Bem, também houve algumas VPNs que tiveram seus reivindicações de registro verificadas por processos criminais. Aqui estão três breves exemplos desses casos:

  1. Em 2016, o Acesso Privado à Internet (com sede nos EUA) teve suas alegações de "não registro" testadas em um caso do FBI envolvendo uma ameaça de bomba falsa. A PIA declarou publicamente perante o tribunal que não possuía nenhum registro que pudesse fornecer para a investigação.
  2. Em 2017, a Perfect Privacy (sediada na Suíça) teve dois. Graças a nenhum registro e a todos os servidores operando no modo de disco RAM, nenhum dado do cliente foi afetado. (O motivo exato da apreensão do servidor não foi divulgado publicamente pelas autoridades holandesas.)
  3. Em 2017, a ExpressVPN (sediada nas Ilhas Virgens Britânicas) teve servidores na Turquia confiscados. As autoridades não conseguiram obter nenhum dado do usuário. O ExpressVPN também emitiu uma declaração pública explicando que eles não podem fornecer dados às autoridades devido à sua política de não registro.

Esses casos também ilustram a importância de escolher um VPN em uma boa jurisdição de privacidade (fora dos países 5 Olhos e 14 Olhos). Afinal, as autoridades norte-americanas têm a capacidade de forçar qualquer empresa a registrar dados do usuário e, ao mesmo tempo, atingir uma ordem de proibição de qualquer tipo de divulgação..

Como você pode ver na declaração acima, as autoridades dos EUA continuaram pressionando o IPVanish até que concordassem em entregar os dados do usuário. As autoridades dos EUA também obtiveram sucesso na obtenção de dados de provedores de VPN no exterior, como visto no caso do PureVPN.

Comentários finais

O objetivo deste artigo é destacar os fatos que cercam esse caso de registro IPVanish e ilustrar alguns dos problemas com reivindicações de "sem registro" no setor de VPN.

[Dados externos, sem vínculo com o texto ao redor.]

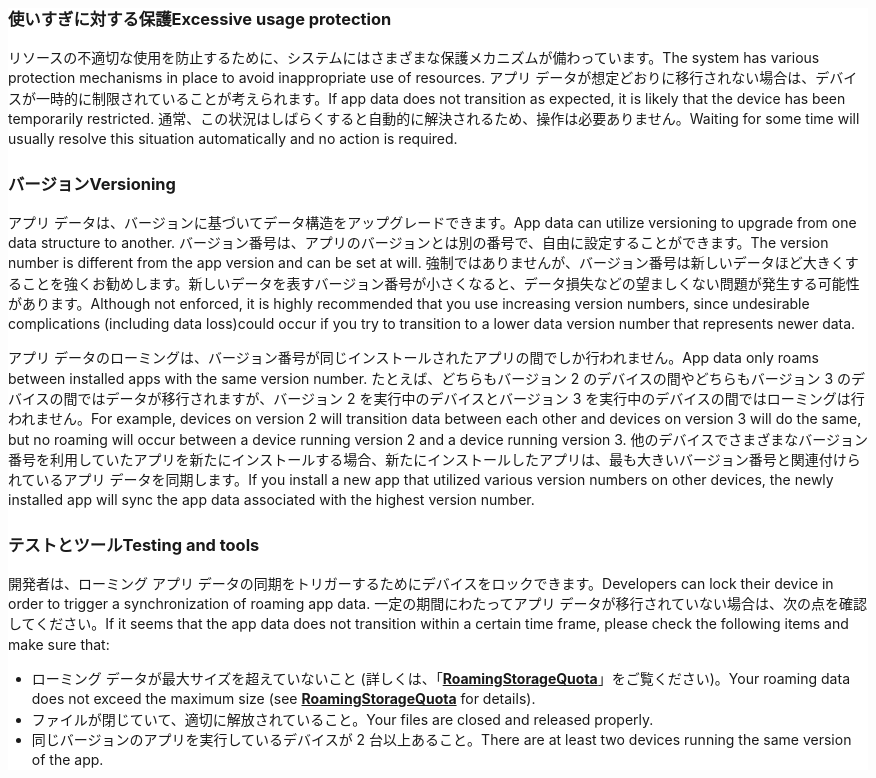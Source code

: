 ### <a name="excessive-usage-protection"></a><span data-ttu-id="85cb3-218">使いすぎに対する保護</span><span class="sxs-lookup"><span data-stu-id="85cb3-218">Excessive usage protection</span></span>

<span data-ttu-id="85cb3-219">リソースの不適切な使用を防止するために、システムにはさまざまな保護メカニズムが備わっています。</span><span class="sxs-lookup"><span data-stu-id="85cb3-219">The system has various protection mechanisms in place to avoid inappropriate use of resources.</span></span> <span data-ttu-id="85cb3-220">アプリ データが想定どおりに移行されない場合は、デバイスが一時的に制限されていることが考えられます。</span><span class="sxs-lookup"><span data-stu-id="85cb3-220">If app data does not transition as expected, it is likely that the device has been temporarily restricted.</span></span> <span data-ttu-id="85cb3-221">通常、この状況はしばらくすると自動的に解決されるため、操作は必要ありません。</span><span class="sxs-lookup"><span data-stu-id="85cb3-221">Waiting for some time will usually resolve this situation automatically and no action is required.</span></span>

### <a name="versioning"></a><span data-ttu-id="85cb3-222">バージョン</span><span class="sxs-lookup"><span data-stu-id="85cb3-222">Versioning</span></span>

<span data-ttu-id="85cb3-223">アプリ データは、バージョンに基づいてデータ構造をアップグレードできます。</span><span class="sxs-lookup"><span data-stu-id="85cb3-223">App data can utilize versioning to upgrade from one data structure to another.</span></span> <span data-ttu-id="85cb3-224">バージョン番号は、アプリのバージョンとは別の番号で、自由に設定することができます。</span><span class="sxs-lookup"><span data-stu-id="85cb3-224">The version number is different from the app version and can be set at will.</span></span> <span data-ttu-id="85cb3-225">強制ではありませんが、バージョン番号は新しいデータほど大きくすることを強くお勧めします。新しいデータを表すバージョン番号が小さくなると、データ損失などの望ましくない問題が発生する可能性があります。</span><span class="sxs-lookup"><span data-stu-id="85cb3-225">Although not enforced, it is highly recommended that you use increasing version numbers, since undesirable complications (including data loss)could occur if you try to transition to a lower data version number that represents newer data.</span></span>

<span data-ttu-id="85cb3-226">アプリ データのローミングは、バージョン番号が同じインストールされたアプリの間でしか行われません。</span><span class="sxs-lookup"><span data-stu-id="85cb3-226">App data only roams between installed apps with the same version number.</span></span> <span data-ttu-id="85cb3-227">たとえば、どちらもバージョン 2 のデバイスの間やどちらもバージョン 3 のデバイスの間ではデータが移行されますが、バージョン 2 を実行中のデバイスとバージョン 3 を実行中のデバイスの間ではローミングは行われません。</span><span class="sxs-lookup"><span data-stu-id="85cb3-227">For example, devices on version 2 will transition data between each other and devices on version 3 will do the same, but no roaming will occur between a device running version 2 and a device running version 3.</span></span> <span data-ttu-id="85cb3-228">他のデバイスでさまざまなバージョン番号を利用していたアプリを新たにインストールする場合、新たにインストールしたアプリは、最も大きいバージョン番号と関連付けられているアプリ データを同期します。</span><span class="sxs-lookup"><span data-stu-id="85cb3-228">If you install a new app that utilized various version numbers on other devices, the newly installed app will sync the app data associated with the highest version number.</span></span>

### <a name="testing-and-tools"></a><span data-ttu-id="85cb3-229">テストとツール</span><span class="sxs-lookup"><span data-stu-id="85cb3-229">Testing and tools</span></span>

<span data-ttu-id="85cb3-230">開発者は、ローミング アプリ データの同期をトリガーするためにデバイスをロックできます。</span><span class="sxs-lookup"><span data-stu-id="85cb3-230">Developers can lock their device in order to trigger a synchronization of roaming app data.</span></span> <span data-ttu-id="85cb3-231">一定の期間にわたってアプリ データが移行されていない場合は、次の点を確認してください。</span><span class="sxs-lookup"><span data-stu-id="85cb3-231">If it seems that the app data does not transition within a certain time frame, please check the following items and make sure that:</span></span>

-   <span data-ttu-id="85cb3-232">ローミング データが最大サイズを超えていないこと (詳しくは、「[**RoamingStorageQuota**](https://docs.microsoft.com/uwp/api/windows.storage.applicationdata.roamingstoragequota)」をご覧ください)。</span><span class="sxs-lookup"><span data-stu-id="85cb3-232">Your roaming data does not exceed the maximum size (see [**RoamingStorageQuota**](https://docs.microsoft.com/uwp/api/windows.storage.applicationdata.roamingstoragequota) for details).</span></span>
-   <span data-ttu-id="85cb3-233">ファイルが閉じていて、適切に解放されていること。</span><span class="sxs-lookup"><span data-stu-id="85cb3-233">Your files are closed and released properly.</span></span>
-   <span data-ttu-id="85cb3-234">同じバージョンのアプリを実行しているデバイスが 2 台以上あること。</span><span class="sxs-lookup"><span data-stu-id="85cb3-234">There are at least two devices running the same version of the app.</span></span>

Observe: este artigo não está defendendo ou tolerando o suspeito no centro deste caso de registro IPVanish. Como pai, sou muito grato às autoridades que investigam e processam esses tipos de criminosos. Mas, como entusiasta da privacidade, também me preocupo que as VPNs enganem as pessoas quando se trata de práticas de registro e proteção de dados.

Este artigo será atualizado à medida que mais informações estiverem disponíveis.

Atualizado em 6 de junho de 2018 com declaração oficial do IPVanish.